------ DATA SUPPLIED
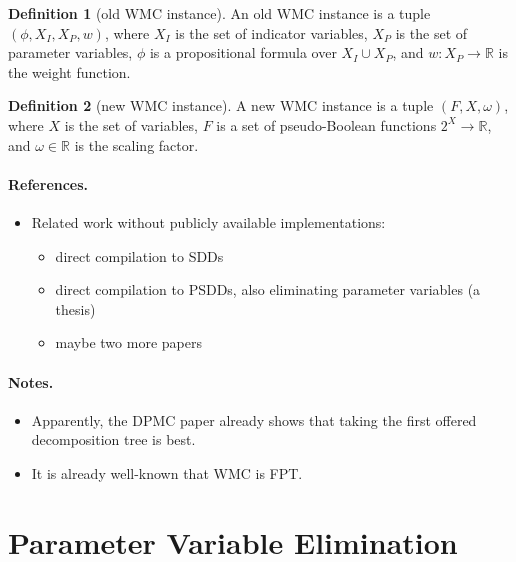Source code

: \documentclass{article}
\theoremstyle{definition}
\newtheorem{definition}{Definition}
\theoremstyle{remark}
\begin{document}
\begin{definition}[old WMC instance]
  An old WMC instance is a tuple $(\phi, X_I, X_P, w)$, where $X_I$ is the set
  of indicator variables, $X_P$ is the set of parameter variables, $\phi$ is a
  propositional formula over $X_I \cup X_P$, and $w\colon X_P \to \mathbb{R}$ is
  the weight function.
\end{definition}

\begin{definition}[new WMC instance]
  A new WMC instance is a tuple $(F, X, \omega)$, where $X$ is the set of
  variables, $F$ is a set of pseudo-Boolean functions $2^X \to \mathbb{R}$, and
  $\omega \in \mathbb{R}$ is the scaling factor.
\end{definition}

\paragraph{References.}
\begin{itemize}
\item Related work without publicly available implementations:
  \begin{itemize}
  \item direct compilation to SDDs \cite{DBLP:conf/ecsqaru/ChoiKD13}
  \item direct compilation to PSDDs, also eliminating parameter variables (a thesis)
  \item maybe two more papers
  \end{itemize}
\end{itemize}

\paragraph{Notes.}
\begin{itemize}
\item Apparently, the \textsc{DPMC} paper already shows that taking the first
  offered decomposition tree is best.
\item It is already well-known that WMC is FPT.
\end{itemize}

\section{Parameter Variable Elimination}
\end{document}
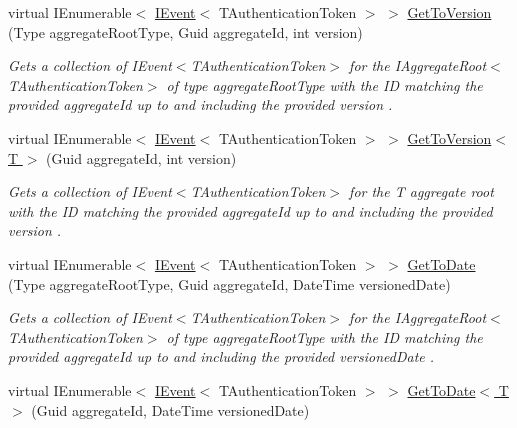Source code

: \begin{DoxyCompactItemize}
virtual I\+Enumerable$<$ \hyperlink{interfaceCqrs_1_1Events_1_1IEvent}{I\+Event}$<$ T\+Authentication\+Token $>$ $>$ \hyperlink{classCqrs_1_1Events_1_1InProcessEventStore_a88c16e2e7051094a5444a566f69119e7_a88c16e2e7051094a5444a566f69119e7}{Get\+To\+Version} (Type aggregate\+Root\+Type, Guid aggregate\+Id, int version)
\begin{DoxyCompactList}\small\item\em Gets a collection of I\+Event$<$\+T\+Authentication\+Token$>$ for the I\+Aggregate\+Root$<$\+T\+Authentication\+Token$>$ of type {\itshape aggregate\+Root\+Type}  with the ID matching the provided {\itshape aggregate\+Id}  up to and including the provided {\itshape version} . \end{DoxyCompactList}\item 
virtual I\+Enumerable$<$ \hyperlink{interfaceCqrs_1_1Events_1_1IEvent}{I\+Event}$<$ T\+Authentication\+Token $>$ $>$ \hyperlink{classCqrs_1_1Events_1_1InProcessEventStore_ac9fe9abecc4c2537bc5d62df6132dc30_ac9fe9abecc4c2537bc5d62df6132dc30}{Get\+To\+Version$<$ T $>$} (Guid aggregate\+Id, int version)
\begin{DoxyCompactList}\small\item\em Gets a collection of I\+Event$<$\+T\+Authentication\+Token$>$ for the {\itshape T} aggregate root with the ID matching the provided {\itshape aggregate\+Id}  up to and including the provided {\itshape version} . \end{DoxyCompactList}\item 
virtual I\+Enumerable$<$ \hyperlink{interfaceCqrs_1_1Events_1_1IEvent}{I\+Event}$<$ T\+Authentication\+Token $>$ $>$ \hyperlink{classCqrs_1_1Events_1_1InProcessEventStore_ab2e2cf9240ab703b81e932194b722749_ab2e2cf9240ab703b81e932194b722749}{Get\+To\+Date} (Type aggregate\+Root\+Type, Guid aggregate\+Id, Date\+Time versioned\+Date)
\begin{DoxyCompactList}\small\item\em Gets a collection of I\+Event$<$\+T\+Authentication\+Token$>$ for the I\+Aggregate\+Root$<$\+T\+Authentication\+Token$>$ of type {\itshape aggregate\+Root\+Type}  with the ID matching the provided {\itshape aggregate\+Id}  up to and including the provided {\itshape versioned\+Date} . \end{DoxyCompactList}\item 
virtual I\+Enumerable$<$ \hyperlink{interfaceCqrs_1_1Events_1_1IEvent}{I\+Event}$<$ T\+Authentication\+Token $>$ $>$ \hyperlink{classCqrs_1_1Events_1_1InProcessEventStore_a2ff4e2e27cb25be2e579fde08e1c0048_a2ff4e2e27cb25be2e579fde08e1c0048}{Get\+To\+Date$<$ T $>$} (Guid aggregate\+Id, Date\+Time versioned\+Date)

\end{DoxyCompactItemize}
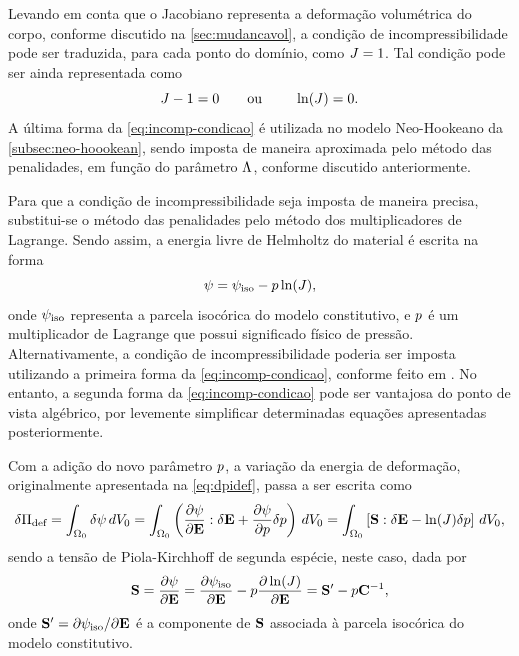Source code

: \documentclass[Tese.tex]{subfiles}
\begin{document}
Levando em conta que o Jacobiano representa a deformação volumétrica do corpo, conforme discutido na \autoref{sec:mudancavol}, a condição de incompressibilidade pode ser traduzida, para cada ponto do domínio, como $\J=1$. Tal condição pode ser ainda representada como
\begin{equation}\label{eq:incomp-condicao}
\J-1=0\text{\qquad ou \qquad} \ln(\J) = 0.
\end{equation}
A última forma da \cref{eq:incomp-condicao} é utilizada no modelo Neo-Hookeano da \autoref{subsec:neo-hoookean}, sendo imposta de maneira aproximada pelo método das penalidades, em função do parâmetro $\lame$, conforme discutido anteriormente.

Para que a condição de incompressibilidade seja imposta de maneira precisa, substitui-se o método das penalidades pelo método dos multiplicadores de Lagrange. Sendo assim, a energia livre de Helmholtz do material é escrita na forma
\begin{equation}\label{eq:helmholtz-incomp}
\helmholtz = \helmholtziso - \p \ln(\J),
\end{equation}
onde $\helmholtziso$ representa a parcela isocórica do modelo constitutivo, e $\p$ é um multiplicador de Lagrange que possui significado físico de pressão. Alternativamente, a condição de incompressibilidade poderia ser imposta utilizando a primeira forma da \cref{eq:incomp-condicao}, conforme feito em . No entanto, a segunda forma da \cref{eq:incomp-condicao} pode ser vantajosa do ponto de vista algébrico, por levemente simplificar determinadas equações apresentadas posteriormente.

Com a adição do novo parâmetro $\p$, a variação da energia de deformação, originalmente apresentada na \cref{eq:dpidef}, passa a ser escrita como
\begin{equation}\label{eq:dpidef-p}
\delta\Energiadef = \int_{\domVoli}\delta\helmholtz\,d\voli = \int_{\domVoli}\left(\dfrac{\partial\helmholtz}{\partial\E}:\delta\E + \dfrac{\partial\helmholtz}{\partial\p}\delta\p\right)\,d\voli = \int_{\domVoli}\left[\S:\delta\E - \ln(\J)\delta\p \right]
\,d\voli,
\end{equation}
sendo a tensão de Piola-Kirchhoff de segunda espécie, neste caso, dada por
\begin{equation}
\S = \dfrac{\partial \helmholtz}{\partial \E} = \dfrac{\partial \helmholtziso}{\partial \E} - p\dfrac{\partial \ln(\J)}{\partial \E} = \Siso - p\C^{-1},
\end{equation}
onde $\Siso = {\partial \helmholtziso}/{\partial \E}$ é a componente de $\S$ associada à parcela isocórica do modelo constitutivo.
\end{document}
------------
ASSIGNMENT:
Among the lines above, find those that contain the word "DoxyCompactItemize" and copy them.

RESULT FOR THIS TASK:
: \begin{DoxyCompactItemize}
\end{DoxyCompactItemize}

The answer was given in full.